SÉPTIMO-.Costas procesales El art. 123 CP señala que las costas procesales se entienden impuestas por la Ley a los criminalmente responsables de todo delito o falta, por lo que procede condenar al acusado al pago de las costas procesales sin incluir las de la acusación particular, y ello por cuanto la acusación particular, que elevó las conclusiones provisionales a definitivas, no hizo expresa petición de imponer las costas de la acusación particular.
En este punto, la Sentencia del Tribunal Supremo de 27/06/2017, número resolución 480/17, recoge lo siguiente: '... como es exponente la Sentencia 449/2009, de 6 de mayo , en la que se declara que es presupuesto ineludible para la imposición de las costas de la acusación particular el que se hubiese formulado pretensión de abono de dichas costas, que han de diferenciarse de las costas atribuibles al proceso mismo, de automática imposición conforme al artículo 123 del Código Penal , en cuanto rige el principio de rogación respecto de las costas de la acusación particular.

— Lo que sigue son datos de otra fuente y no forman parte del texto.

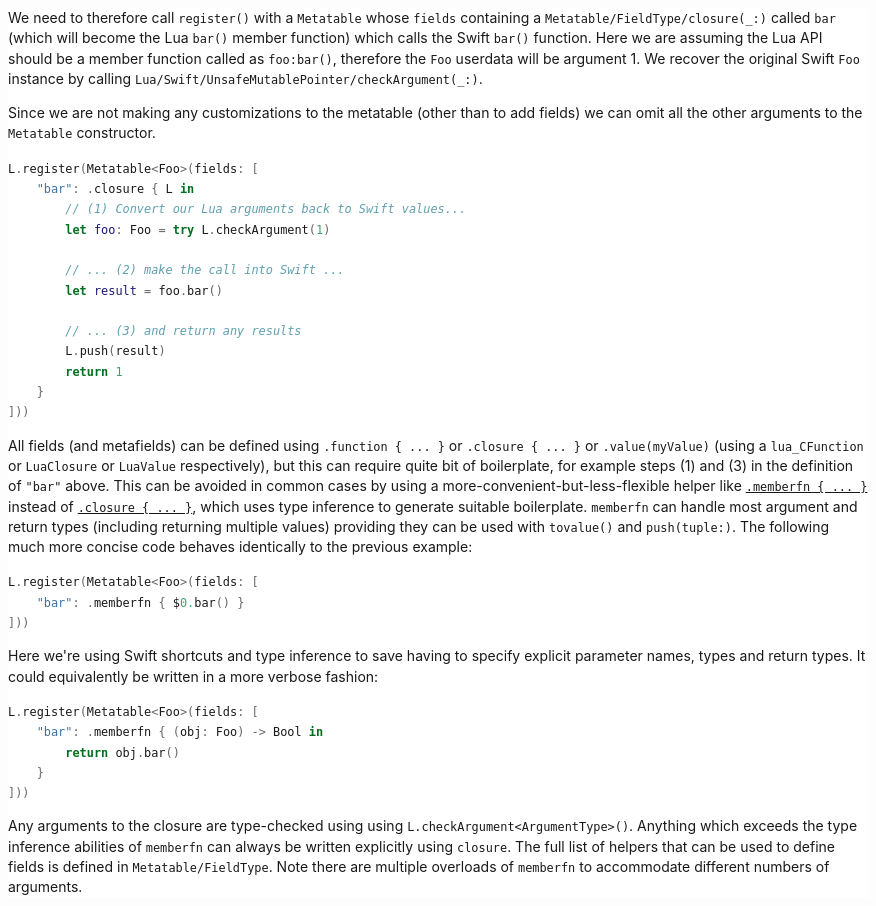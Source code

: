 We need to therefore call `register()` with a `Metatable` whose `fields` containing a ``Metatable/FieldType/closure(_:)`` called `bar` (which will become the Lua `bar()` member function) which calls the Swift `bar()` function. Here we are assuming the Lua API should be a member function called as `foo:bar()`, therefore the `Foo` userdata will be argument 1. We recover the original Swift `Foo` instance by calling ``Lua/Swift/UnsafeMutablePointer/checkArgument(_:)``.

Since we are not making any customizations to the metatable (other than to add fields) we can omit all the other arguments to the `Metatable` constructor.

```swift
L.register(Metatable<Foo>(fields: [
    "bar": .closure { L in
        // (1) Convert our Lua arguments back to Swift values...
        let foo: Foo = try L.checkArgument(1)
  
        // ... (2) make the call into Swift ...
        let result = foo.bar()
  
        // ... (3) and return any results
        L.push(result)
        return 1
    }
]))
```

All fields (and metafields) can be defined using `.function { ... }` or `.closure { ... }` or `.value(myValue)` (using a ``lua_CFunction`` or ``LuaClosure`` or ``LuaValue`` respectively), but this can require quite bit of boilerplate, for example steps (1) and (3) in the definition of `"bar"` above. This can be avoided in common cases by using a more-convenient-but-less-flexible helper like [`.memberfn { ... }`](doc:Metatable/FieldType/memberfn(_:)-3vudd) instead of [`.closure { ... }`](doc:Metatable/FieldType/closure(_:)), which uses type inference to generate suitable boilerplate. `memberfn` can handle most argument and return types (including returning multiple values) providing they can be used with `tovalue()` and `push(tuple:)`. The following much more concise code behaves identically to the previous example:

```swift
L.register(Metatable<Foo>(fields: [
    "bar": .memberfn { $0.bar() }
]))
```

Here we're using Swift shortcuts and type inference to save having to specify explicit parameter names, types and return types. It could equivalently be written in a more verbose fashion:

```swift
L.register(Metatable<Foo>(fields: [
    "bar": .memberfn { (obj: Foo) -> Bool in
        return obj.bar()
    }
]))
```

Any arguments to the closure are type-checked using using `L.checkArgument<ArgumentType>()`. Anything which exceeds the type inference abilities of `memberfn` can always be written explicitly using `closure`. The full list of helpers that can be used to define fields is defined in ``Metatable/FieldType``. Note there are multiple overloads of `memberfn` to accommodate different numbers of arguments.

En el mismo sentido de necesidad de una petición expresa para la imposición de las costas de la acusación particular se han pronunciado las sentencias de esta Sala 160/20067, de 25 de enero; 1571/2003, de 25 de noviembre y 410/2016, de 12 de mayo .' Vistos los artículos anteriormente citados y demás de general y pertinente aplicación, en nombre de S. M. EL REY
Fallo
Debemos CONDENAR Y CONDENAMOS al acusado Carlos , ya circunstanciado, como autor criminalmente responsable de un delito de estafa de los arts. 248, 249 y 250.1.6º del Código Penal vigente en el momento de los hechos, con la concurrencia de la atenuante de dilaciones indebidas como muy cualificada, y le imponemos las penas de ocho meses de prisión, con inhabilitación para el ejercicio del derecho de sufragio pasivo durante el tiempo de la condena, y la pena de cuatro meses de multa con una cuota diaria de seis euros, con la responsabilidad personal subsidiaria en caso de impago de un día de privación de libertad por cada dos cuotas impagadas Debemos ABSOLVER Y ABSOLVEMOS al acusado Carlos del delito de falsedad en documento privado por el que fue acusado por la acusación particular.Debemos CONDENAR Y CONDENAMOS al acusado Carlos a indemnizar a Edemiro con la cuantía de 75.000 euros más los intereses legales desde el 1 de septiembre de 2004 y los intereses procesales del art. 576 LEC.
Notifíquese la presente resolución a las partes, previniéndoles de que contra la misma podrán interponer recurso de casación por infracción de ley o quebrantamiento de forma dentro del plazo de cinco días.
Así por esta nuestra sentencia de la que se unirá certificación al rollo, la pronunciamos, mandamos y firmamos.
PUBLICACIÓN.- Leída y publicada fue la anterior sentencia por el Ilmo. Sr. Magistrado Ponente constituido en Audiencia Pública, en el mismo día de su fecha. De lo que doy fe.